Her eyes searched the throne — her father, King Ganapati Naga, seated high in carved stone. His brows were furrowed. His fingers clenched the lion arms of his seat. But it was not rage in his gaze — it was weariness… and doubt.
He looked at her.
But he did not rise.
King Ganapati Naga (low, pained): "You say nothing, Dattadevi."
She held his gaze, her voice quiet:
Dattadevi: "Because if you knew me, Father… I wouldn't need to."
King: "The kingdom bleeds. My court breaks. And now I must doubt my own blood."
Dattadevi (eyes firm, voice steady): "Then doubt me.
But ask yourself… who profits from the silence of your daughter?"
The king stood slowly. The hall hushed. Even Veerkund's breath stilled.
King Ganapati Naga: "Until the truth is known… you are to remain under house arrest. You will not leave your chambers.
And you will not speak in court again."
The air dropped like a blade.
Dattadevi's jaw tensed. Her fists curled at her sides. But her voice never cracked.
Dattadevi (softly): "Then I shall sit behind walls…
As your enemies walk free through your doors."
She turned — not defeated, but radiant with stillness — and walked out of the court.
That night, behind the carved lattice of her locked chamber, she stood by the window, gazing at the horizon. Fires burned in the distance. Her people still needed her.
Rajima (whispering): "They think they've caged you."
Dattadevi: "No.
They've given me time."
_______________________
They called it house arrest.
But it felt like exile — in silk.
Dattadevi's chambers, once a haven of poetry and morning sunlight, now echoed like stone tombs. Two armed guards stood at her door day and night, their expressions cold, their hands always near their swords.

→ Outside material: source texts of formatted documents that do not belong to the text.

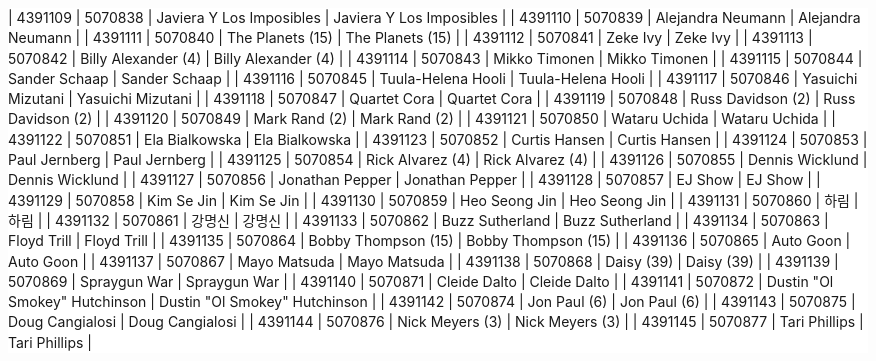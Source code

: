 | 4391109 | 5070838 | Javiera Y Los Imposibles | Javiera Y Los Imposibles |
| 4391110 | 5070839 | Alejandra Neumann | Alejandra Neumann |
| 4391111 | 5070840 | The Planets (15) | The Planets (15) |
| 4391112 | 5070841 | Zeke Ivy | Zeke Ivy |
| 4391113 | 5070842 | Billy Alexander (4) | Billy Alexander (4) |
| 4391114 | 5070843 | Mikko Timonen | Mikko Timonen |
| 4391115 | 5070844 | Sander Schaap | Sander Schaap |
| 4391116 | 5070845 | Tuula-Helena Hooli | Tuula-Helena Hooli |
| 4391117 | 5070846 | Yasuichi Mizutani | Yasuichi Mizutani |
| 4391118 | 5070847 | Quartet Cora | Quartet Cora |
| 4391119 | 5070848 | Russ Davidson (2) | Russ Davidson (2) |
| 4391120 | 5070849 | Mark Rand (2) | Mark Rand (2) |
| 4391121 | 5070850 | Wataru Uchida | Wataru Uchida |
| 4391122 | 5070851 | Ela Bialkowska | Ela Bialkowska |
| 4391123 | 5070852 | Curtis Hansen | Curtis Hansen |
| 4391124 | 5070853 | Paul Jernberg | Paul Jernberg |
| 4391125 | 5070854 | Rick Alvarez (4) | Rick Alvarez (4) |
| 4391126 | 5070855 | Dennis Wicklund | Dennis Wicklund |
| 4391127 | 5070856 | Jonathan Pepper | Jonathan Pepper |
| 4391128 | 5070857 | EJ Show | EJ Show |
| 4391129 | 5070858 | Kim Se Jin | Kim Se Jin |
| 4391130 | 5070859 | Heo Seong Jin | Heo Seong Jin |
| 4391131 | 5070860 | 하림 | 하림 |
| 4391132 | 5070861 | 강명신 | 강명신 |
| 4391133 | 5070862 | Buzz Sutherland | Buzz Sutherland |
| 4391134 | 5070863 | Floyd Trill | Floyd Trill |
| 4391135 | 5070864 | Bobby Thompson (15) | Bobby Thompson (15) |
| 4391136 | 5070865 | Auto Goon | Auto Goon |
| 4391137 | 5070867 | Mayo Matsuda | Mayo Matsuda |
| 4391138 | 5070868 | Daisy (39) | Daisy (39) |
| 4391139 | 5070869 | Spraygun War | Spraygun War |
| 4391140 | 5070871 | Cleide Dalto | Cleide Dalto |
| 4391141 | 5070872 | Dustin "Ol Smokey" Hutchinson | Dustin "Ol Smokey" Hutchinson |
| 4391142 | 5070874 | Jon Paul (6) | Jon Paul (6) |
| 4391143 | 5070875 | Doug Cangialosi | Doug Cangialosi |
| 4391144 | 5070876 | Nick Meyers (3) | Nick Meyers (3) |
| 4391145 | 5070877 | Tari Phillips | Tari Phillips |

Outside, four more guards roamed the corridors, their boots thudding in rhythm — not protection, but surveillance.
Even Rajima, her most trusted maid, had been searched twice that morning.
"Forgive me, my lady," she whispered, eyes low. "They said I cannot bring you scrolls anymore… or ink."
Dattadevi (quietly): "They fear words now. That means words still have power."
They had taken her messengers. Her freedom. Her name was no longer spoken in the throne room.
But she still had memory. And fire.
From her balcony, she watched the courtyards below.
Once, children played there.
Now only guards walked. Even the birds seemed wary.
She looked west — toward the villages where her shadow had once brought peace.
Far beyond Padmavati's gates, the village of Mandira trembled under the weight of fear.
Its people whispered her name, still believing she would return — even if she was no longer free.
"She'll come back," said a girl with braids too thin for her age. "She promised."
But the soldiers had returned — Veerkund's men, crueler now.
They dragged a man from his home for speaking her name.
They looted grain from the storehouses.
They laughed when an old woman begged for her son to be spared.
"Your Devi wears gold and silk," they said.
"She doesn't bleed for you anymore."
But in one home, beneath a floorboard, a child kept a tiny carved figurine — the one Dattadevi had once given him.
"She watches," the boy whispered. "She knows."
Back in the palace, Dattadevi pressed her hand against the cool stone of the window, her thoughts far away.
Dattadevi (to herself): "You think the cage weakens me.
But I am a storm learning patience."
Even in silence, her mind moved like a blade being sharpened.
Even surrounded by spies, her spirit began to rise — quietly… but surely.
They had trapped her body.
But her resolve now filled the palace like breathless thunder —
the kind that comes just before the sky breaks open.